## [Description of the task]
In the copy you make of the entries, no picture should appear, and every word must match.

[[ Provided records, beginning ]]

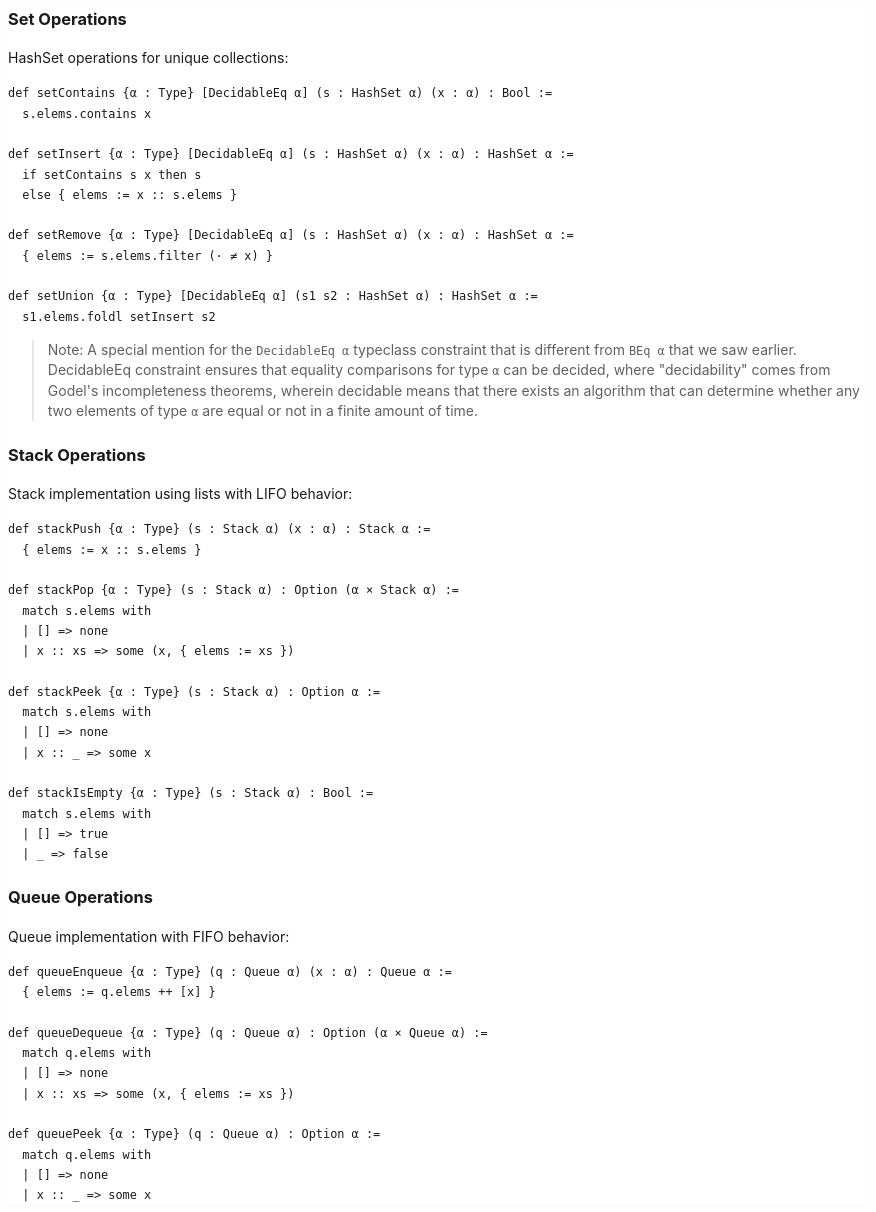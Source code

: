 ### Set Operations

HashSet operations for unique collections:

```lean
def setContains {α : Type} [DecidableEq α] (s : HashSet α) (x : α) : Bool :=
  s.elems.contains x

def setInsert {α : Type} [DecidableEq α] (s : HashSet α) (x : α) : HashSet α :=
  if setContains s x then s
  else { elems := x :: s.elems }

def setRemove {α : Type} [DecidableEq α] (s : HashSet α) (x : α) : HashSet α :=
  { elems := s.elems.filter (· ≠ x) }

def setUnion {α : Type} [DecidableEq α] (s1 s2 : HashSet α) : HashSet α :=
  s1.elems.foldl setInsert s2
```

> Note: A special mention for the `DecidableEq α` typeclass constraint that is different from `BEq α` that we saw earlier. DecidableEq constraint ensures that equality comparisons for type `α` can be decided, where "decidability" comes from Godel's incompleteness theorems, wherein decidable means that there exists an algorithm that can determine whether any two elements of type `α` are equal or not in a finite amount of time.

### Stack Operations

Stack implementation using lists with LIFO behavior:

```lean
def stackPush {α : Type} (s : Stack α) (x : α) : Stack α :=
  { elems := x :: s.elems }

def stackPop {α : Type} (s : Stack α) : Option (α × Stack α) :=
  match s.elems with
  | [] => none
  | x :: xs => some (x, { elems := xs })

def stackPeek {α : Type} (s : Stack α) : Option α :=
  match s.elems with
  | [] => none
  | x :: _ => some x

def stackIsEmpty {α : Type} (s : Stack α) : Bool :=
  match s.elems with
  | [] => true
  | _ => false
```

### Queue Operations

Queue implementation with FIFO behavior:

```lean
def queueEnqueue {α : Type} (q : Queue α) (x : α) : Queue α :=
  { elems := q.elems ++ [x] }

def queueDequeue {α : Type} (q : Queue α) : Option (α × Queue α) :=
  match q.elems with
  | [] => none
  | x :: xs => some (x, { elems := xs })

def queuePeek {α : Type} (q : Queue α) : Option α :=
  match q.elems with
  | [] => none
  | x :: _ => some x
```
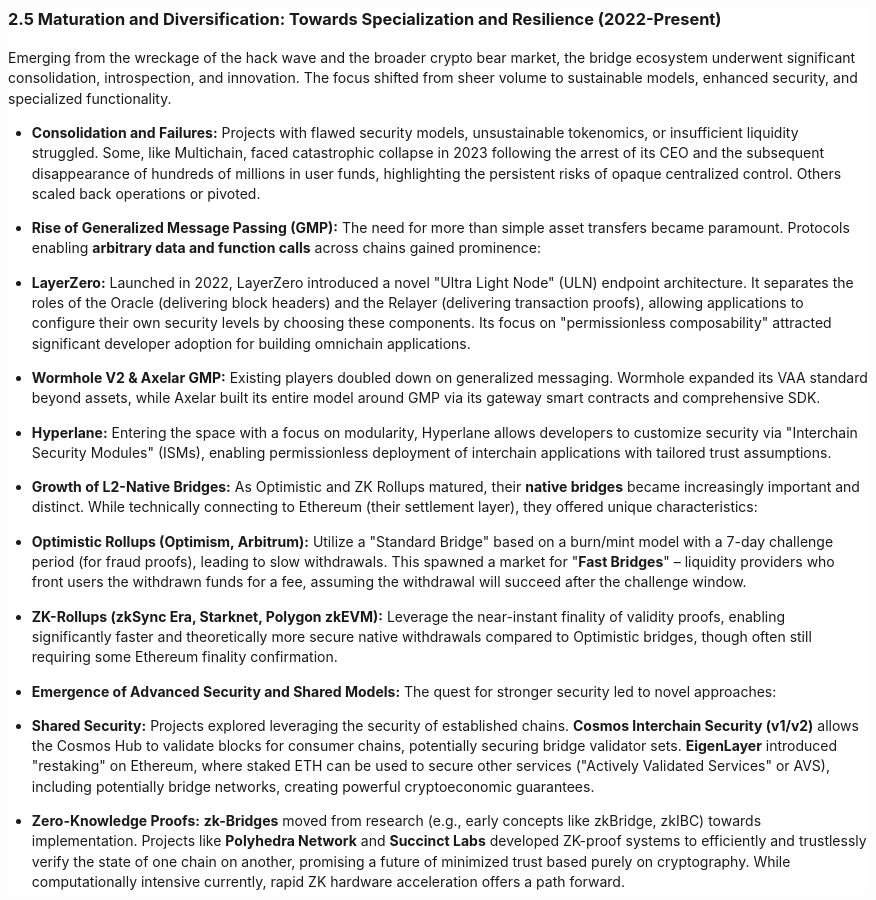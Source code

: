 ### 2.5 Maturation and Diversification: Towards Specialization and Resilience (2022-Present)

Emerging from the wreckage of the hack wave and the broader crypto bear market, the bridge ecosystem underwent significant consolidation, introspection, and innovation. The focus shifted from sheer volume to sustainable models, enhanced security, and specialized functionality.

*   **Consolidation and Failures:** Projects with flawed security models, unsustainable tokenomics, or insufficient liquidity struggled. Some, like Multichain, faced catastrophic collapse in 2023 following the arrest of its CEO and the subsequent disappearance of hundreds of millions in user funds, highlighting the persistent risks of opaque centralized control. Others scaled back operations or pivoted.

*   **Rise of Generalized Message Passing (GMP):** The need for more than simple asset transfers became paramount. Protocols enabling **arbitrary data and function calls** across chains gained prominence:

*   **LayerZero:** Launched in 2022, LayerZero introduced a novel "Ultra Light Node" (ULN) endpoint architecture. It separates the roles of the Oracle (delivering block headers) and the Relayer (delivering transaction proofs), allowing applications to configure their own security levels by choosing these components. Its focus on "permissionless composability" attracted significant developer adoption for building omnichain applications.

*   **Wormhole V2 & Axelar GMP:** Existing players doubled down on generalized messaging. Wormhole expanded its VAA standard beyond assets, while Axelar built its entire model around GMP via its gateway smart contracts and comprehensive SDK.

*   **Hyperlane:** Entering the space with a focus on modularity, Hyperlane allows developers to customize security via "Interchain Security Modules" (ISMs), enabling permissionless deployment of interchain applications with tailored trust assumptions.

*   **Growth of L2-Native Bridges:** As Optimistic and ZK Rollups matured, their **native bridges** became increasingly important and distinct. While technically connecting to Ethereum (their settlement layer), they offered unique characteristics:

*   **Optimistic Rollups (Optimism, Arbitrum):** Utilize a "Standard Bridge" based on a burn/mint model with a 7-day challenge period (for fraud proofs), leading to slow withdrawals. This spawned a market for "**Fast Bridges**" – liquidity providers who front users the withdrawn funds for a fee, assuming the withdrawal will succeed after the challenge window.

*   **ZK-Rollups (zkSync Era, Starknet, Polygon zkEVM):** Leverage the near-instant finality of validity proofs, enabling significantly faster and theoretically more secure native withdrawals compared to Optimistic bridges, though often still requiring some Ethereum finality confirmation.

*   **Emergence of Advanced Security and Shared Models:** The quest for stronger security led to novel approaches:

*   **Shared Security:** Projects explored leveraging the security of established chains. **Cosmos Interchain Security (v1/v2)** allows the Cosmos Hub to validate blocks for consumer chains, potentially securing bridge validator sets. **EigenLayer** introduced "restaking" on Ethereum, where staked ETH can be used to secure other services ("Actively Validated Services" or AVS), including potentially bridge networks, creating powerful cryptoeconomic guarantees.

*   **Zero-Knowledge Proofs:** **zk-Bridges** moved from research (e.g., early concepts like zkBridge, zkIBC) towards implementation. Projects like **Polyhedra Network** and **Succinct Labs** developed ZK-proof systems to efficiently and trustlessly verify the state of one chain on another, promising a future of minimized trust based purely on cryptography. While computationally intensive currently, rapid ZK hardware acceleration offers a path forward.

[[ Provided records, end ]]

## [Exercise answer]
Source code

: ### Set Operations

HashSet operations for unique collections:

```lean
def setContains {α : Type} [DecidableEq α] (s : HashSet α) (x : α) : Bool :=
  s.elems.contains x

def setInsert {α : Type} [DecidableEq α] (s : HashSet α) (x : α) : HashSet α :=
  if setContains s x then s
  else { elems := x :: s.elems }

def setRemove {α : Type} [DecidableEq α] (s : HashSet α) (x : α) : HashSet α :=
  { elems := s.elems.filter (· ≠ x) }

def setUnion {α : Type} [DecidableEq α] (s1 s2 : HashSet α) : HashSet α :=
  s1.elems.foldl setInsert s2
```

> Note: A special mention for the `DecidableEq α` typeclass constraint that is different from `BEq α` that we saw earlier. DecidableEq constraint ensures that equality comparisons for type `α` can be decided, where "decidability" comes from Godel's incompleteness theorems, wherein decidable means that there exists an algorithm that can determine whether any two elements of type `α` are equal or not in a finite amount of time.

### Stack Operations

Stack implementation using lists with LIFO behavior:

```lean
def stackPush {α : Type} (s : Stack α) (x : α) : Stack α :=
  { elems := x :: s.elems }

def stackPop {α : Type} (s : Stack α) : Option (α × Stack α) :=
  match s.elems with
  | [] => none
  | x :: xs => some (x, { elems := xs })

def stackPeek {α : Type} (s : Stack α) : Option α :=
  match s.elems with
  | [] => none
  | x :: _ => some x

def stackIsEmpty {α : Type} (s : Stack α) : Bool :=
  match s.elems with
  | [] => true
  | _ => false
```

### Queue Operations

Queue implementation with FIFO behavior:

```lean
def queueEnqueue {α : Type} (q : Queue α) (x : α) : Queue α :=
  { elems := q.elems ++ [x] }

def queueDequeue {α : Type} (q : Queue α) : Option (α × Queue α) :=
  match q.elems with
  | [] => none
  | x :: xs => some (x, { elems := xs })

def queuePeek {α : Type} (q : Queue α) : Option α :=
  match q.elems with
  | [] => none
  | x :: _ => some x
```
Source code

: ### 2.5 Maturation and Diversification: Towards Specialization and Resilience (2022-Present)

Emerging from the wreckage of the hack wave and the broader crypto bear market, the bridge ecosystem underwent significant consolidation, introspection, and innovation. The focus shifted from sheer volume to sustainable models, enhanced security, and specialized functionality.

*   **Consolidation and Failures:** Projects with flawed security models, unsustainable tokenomics, or insufficient liquidity struggled. Some, like Multichain, faced catastrophic collapse in 2023 following the arrest of its CEO and the subsequent disappearance of hundreds of millions in user funds, highlighting the persistent risks of opaque centralized control. Others scaled back operations or pivoted.

*   **Rise of Generalized Message Passing (GMP):** The need for more than simple asset transfers became paramount. Protocols enabling **arbitrary data and function calls** across chains gained prominence:

*   **LayerZero:** Launched in 2022, LayerZero introduced a novel "Ultra Light Node" (ULN) endpoint architecture. It separates the roles of the Oracle (delivering block headers) and the Relayer (delivering transaction proofs), allowing applications to configure their own security levels by choosing these components. Its focus on "permissionless composability" attracted significant developer adoption for building omnichain applications.

*   **Wormhole V2 & Axelar GMP:** Existing players doubled down on generalized messaging. Wormhole expanded its VAA standard beyond assets, while Axelar built its entire model around GMP via its gateway smart contracts and comprehensive SDK.

*   **Hyperlane:** Entering the space with a focus on modularity, Hyperlane allows developers to customize security via "Interchain Security Modules" (ISMs), enabling permissionless deployment of interchain applications with tailored trust assumptions.

*   **Growth of L2-Native Bridges:** As Optimistic and ZK Rollups matured, their **native bridges** became increasingly important and distinct. While technically connecting to Ethereum (their settlement layer), they offered unique characteristics:

*   **Optimistic Rollups (Optimism, Arbitrum):** Utilize a "Standard Bridge" based on a burn/mint model with a 7-day challenge period (for fraud proofs), leading to slow withdrawals. This spawned a market for "**Fast Bridges**" – liquidity providers who front users the withdrawn funds for a fee, assuming the withdrawal will succeed after the challenge window.

*   **ZK-Rollups (zkSync Era, Starknet, Polygon zkEVM):** Leverage the near-instant finality of validity proofs, enabling significantly faster and theoretically more secure native withdrawals compared to Optimistic bridges, though often still requiring some Ethereum finality confirmation.

*   **Emergence of Advanced Security and Shared Models:** The quest for stronger security led to novel approaches:

*   **Shared Security:** Projects explored leveraging the security of established chains. **Cosmos Interchain Security (v1/v2)** allows the Cosmos Hub to validate blocks for consumer chains, potentially securing bridge validator sets. **EigenLayer** introduced "restaking" on Ethereum, where staked ETH can be used to secure other services ("Actively Validated Services" or AVS), including potentially bridge networks, creating powerful cryptoeconomic guarantees.

*   **Zero-Knowledge Proofs:** **zk-Bridges** moved from research (e.g., early concepts like zkBridge, zkIBC) towards implementation. Projects like **Polyhedra Network** and **Succinct Labs** developed ZK-proof systems to efficiently and trustlessly verify the state of one chain on another, promising a future of minimized trust based purely on cryptography. While computationally intensive currently, rapid ZK hardware acceleration offers a path forward.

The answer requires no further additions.